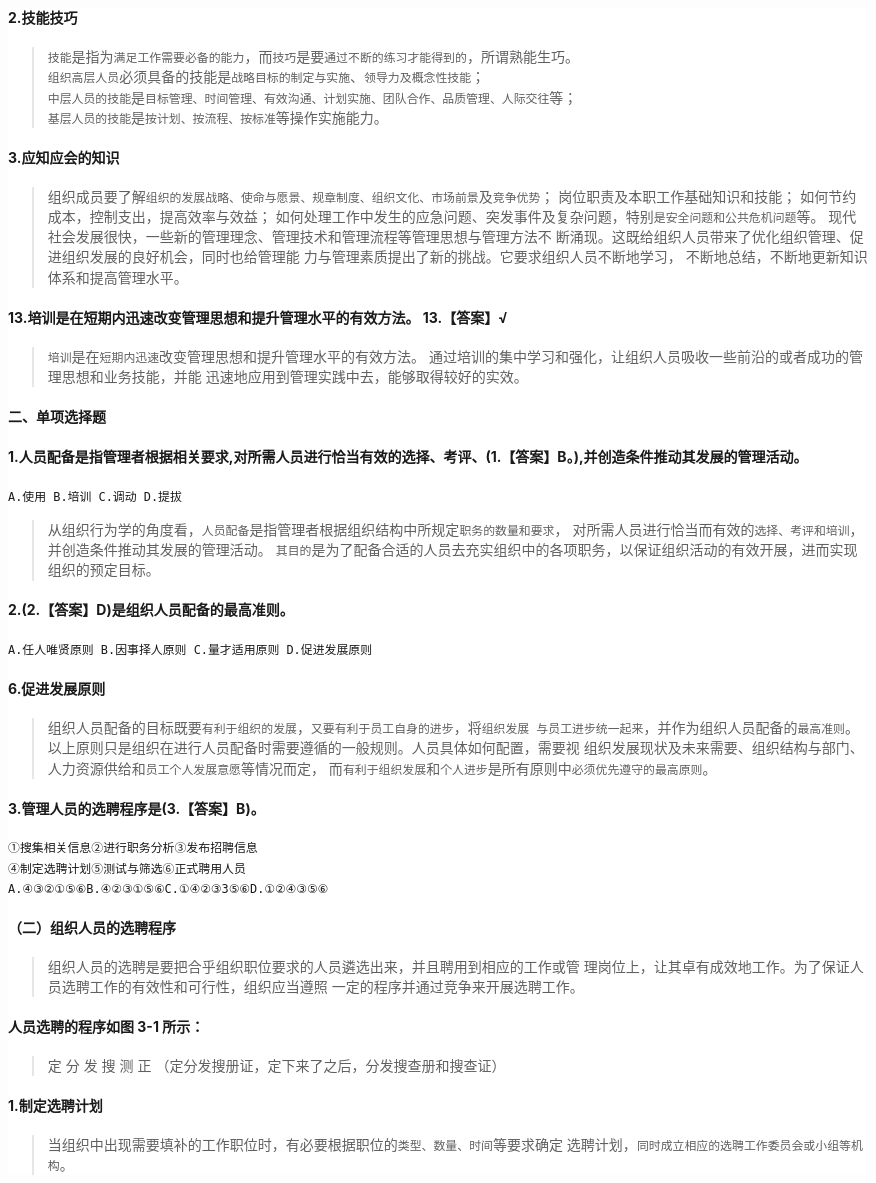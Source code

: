 #### 2.技能技巧
>   `技能`是指为`满足工作需要必备的能力`，而`技巧`是要`通过不断的练习才能得到的`，所谓熟能生巧。     
`组织高层人员`必须具备的技能是`战略目标的制定与实施`、`领导力及概念性技能`；     
`中层人员的技能`是`目标管理、时间管理、有效沟通、计划实施、团队合作、品质管理、人际交往`等；     
`基层人员的技能`是`按计划、按流程、按标准`等操作实施能力。     

#### 3.应知应会的知识
>   组织成员要了解`组织的发展战略、使命与愿景、规章制度、组织文化、市场前景`及`竞争优势`；
岗位职责及本职工作基础知识和技能；
如何节约成本，控制支出，提高效率与效益；
如何处理工作中发生的应急问题、突发事件及复杂问题，特别`是安全问题和公共危机问题`等。
现代社会发展很快，一些新的管理理念、管理技术和管理流程等管理思想与管理方法不
断涌现。这既给组织人员带来了优化组织管理、促进组织发展的良好机会，同时也给管理能
力与管理素质提出了新的挑战。它要求组织人员不断地学习， 不断地总结，不断地更新知识
体系和提高管理水平。

#### 13.培训是在短期内迅速改变管理思想和提升管理水平的有效方法。 13.【答案】√
>   `培训`是在`短期内迅速`改变管理思想和提升管理水平的有效方法。
通过培训的集中学习和强化，让组织人员吸收一些前沿的或者成功的管理思想和业务技能，并能
迅速地应用到管理实践中去，能够取得较好的实效。

#### 二、单项选择题
#### 1.人员配备是指管理者根据相关要求,对所需人员进行恰当有效的选择、考评、(1.【答案】B。),并创造条件推动其发展的管理活动。
    A.使用 B.培训 C.调动 D.提拔
    
>   从组织行为学的角度看，`人员配备`是指管理者根据组织结构中所规定`职务的数量和要求`，
对所需人员进行恰当而有效的`选择、考评和培训`，并创造条件推动其发展的管理活动。
`其目的`是为了配备合适的人员去充实组织中的各项职务，以保证组织活动的有效开展，进而实现
组织的预定目标。
    
#### 2.(2.【答案】D)是组织人员配备的最高准则。
    A.任人唯贤原则 B.因事择人原则 C.量才适用原则 D.促进发展原则
    
#### 6.促进发展原则
>   组织人员配备的目标既要`有利于组织的发展`，`又要有利于员工自身的进步`，将`组织发展
与员工进步统一起来`，并作为组织人员配备的`最高准则`。     
以上原则只是组织在进行人员配备时需要遵循的一般规则。人员具体如何配置，需要视
组织发展现状及未来需要、组织结构与部门、人力资源供给和`员工个人发展意愿`等情况而定，
而`有利于组织发展`和`个人进步`是所有原则中`必须优先遵守的最高原则`。
    
#### 3.管理人员的选聘程序是(3.【答案】B)。
    ①搜集相关信息②进行职务分析③发布招聘信息
    ④制定选聘计划⑤测试与筛选⑥正式聘用人员
    A.④③②①⑤⑥B.④②③①⑤⑥C.①④②③3⑤⑥D.①②④③⑤⑥

#### （二）组织人员的选聘程序
>   组织人员的选聘是要把合乎组织职位要求的人员遴选出来，并且聘用到相应的工作或管
理岗位上，让其卓有成效地工作。为了保证人员选聘工作的有效性和可行性，组织应当遵照
一定的程序并通过竞争来开展选聘工作。

#### 人员选聘的程序如图 3-1 所示：
>   定 分 发 搜 测 正 （定分发搜册证，定下来了之后，分发搜查册和搜查证）
#### 1.制定选聘计划
>   当组织中出现需要填补的工作职位时，有必要根据职位的`类型、数量、时间`等要求确定
选聘计划，`同时成立相应的选聘工作委员会或小组等机构`。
##############################
*WHAT THIS TASK INVOLVES*: Output the records exactly. Drop the images.

*EXERCISE RESULT*:
Source code

: #### 2.技能技巧
>   `技能`是指为`满足工作需要必备的能力`，而`技巧`是要`通过不断的练习才能得到的`，所谓熟能生巧。     
`组织高层人员`必须具备的技能是`战略目标的制定与实施`、`领导力及概念性技能`；     
`中层人员的技能`是`目标管理、时间管理、有效沟通、计划实施、团队合作、品质管理、人际交往`等；     
`基层人员的技能`是`按计划、按流程、按标准`等操作实施能力。     

#### 3.应知应会的知识
>   组织成员要了解`组织的发展战略、使命与愿景、规章制度、组织文化、市场前景`及`竞争优势`；
岗位职责及本职工作基础知识和技能；
如何节约成本，控制支出，提高效率与效益；
如何处理工作中发生的应急问题、突发事件及复杂问题，特别`是安全问题和公共危机问题`等。
现代社会发展很快，一些新的管理理念、管理技术和管理流程等管理思想与管理方法不
断涌现。这既给组织人员带来了优化组织管理、促进组织发展的良好机会，同时也给管理能
力与管理素质提出了新的挑战。它要求组织人员不断地学习， 不断地总结，不断地更新知识
体系和提高管理水平。

#### 13.培训是在短期内迅速改变管理思想和提升管理水平的有效方法。 13.【答案】√
>   `培训`是在`短期内迅速`改变管理思想和提升管理水平的有效方法。
通过培训的集中学习和强化，让组织人员吸收一些前沿的或者成功的管理思想和业务技能，并能
迅速地应用到管理实践中去，能够取得较好的实效。

#### 二、单项选择题
#### 1.人员配备是指管理者根据相关要求,对所需人员进行恰当有效的选择、考评、(1.【答案】B。),并创造条件推动其发展的管理活动。
    A.使用 B.培训 C.调动 D.提拔
    
>   从组织行为学的角度看，`人员配备`是指管理者根据组织结构中所规定`职务的数量和要求`，
对所需人员进行恰当而有效的`选择、考评和培训`，并创造条件推动其发展的管理活动。
`其目的`是为了配备合适的人员去充实组织中的各项职务，以保证组织活动的有效开展，进而实现
组织的预定目标。
    
#### 2.(2.【答案】D)是组织人员配备的最高准则。
    A.任人唯贤原则 B.因事择人原则 C.量才适用原则 D.促进发展原则
    
#### 6.促进发展原则
>   组织人员配备的目标既要`有利于组织的发展`，`又要有利于员工自身的进步`，将`组织发展
与员工进步统一起来`，并作为组织人员配备的`最高准则`。     
以上原则只是组织在进行人员配备时需要遵循的一般规则。人员具体如何配置，需要视
组织发展现状及未来需要、组织结构与部门、人力资源供给和`员工个人发展意愿`等情况而定，
而`有利于组织发展`和`个人进步`是所有原则中`必须优先遵守的最高原则`。
    
#### 3.管理人员的选聘程序是(3.【答案】B)。
    ①搜集相关信息②进行职务分析③发布招聘信息
    ④制定选聘计划⑤测试与筛选⑥正式聘用人员
    A.④③②①⑤⑥B.④②③①⑤⑥C.①④②③3⑤⑥D.①②④③⑤⑥

#### （二）组织人员的选聘程序
>   组织人员的选聘是要把合乎组织职位要求的人员遴选出来，并且聘用到相应的工作或管
理岗位上，让其卓有成效地工作。为了保证人员选聘工作的有效性和可行性，组织应当遵照
一定的程序并通过竞争来开展选聘工作。

#### 人员选聘的程序如图 3-1 所示：
>   定 分 发 搜 测 正 （定分发搜册证，定下来了之后，分发搜查册和搜查证）
#### 1.制定选聘计划
>   当组织中出现需要填补的工作职位时，有必要根据职位的`类型、数量、时间`等要求确定
选聘计划，`同时成立相应的选聘工作委员会或小组等机构`。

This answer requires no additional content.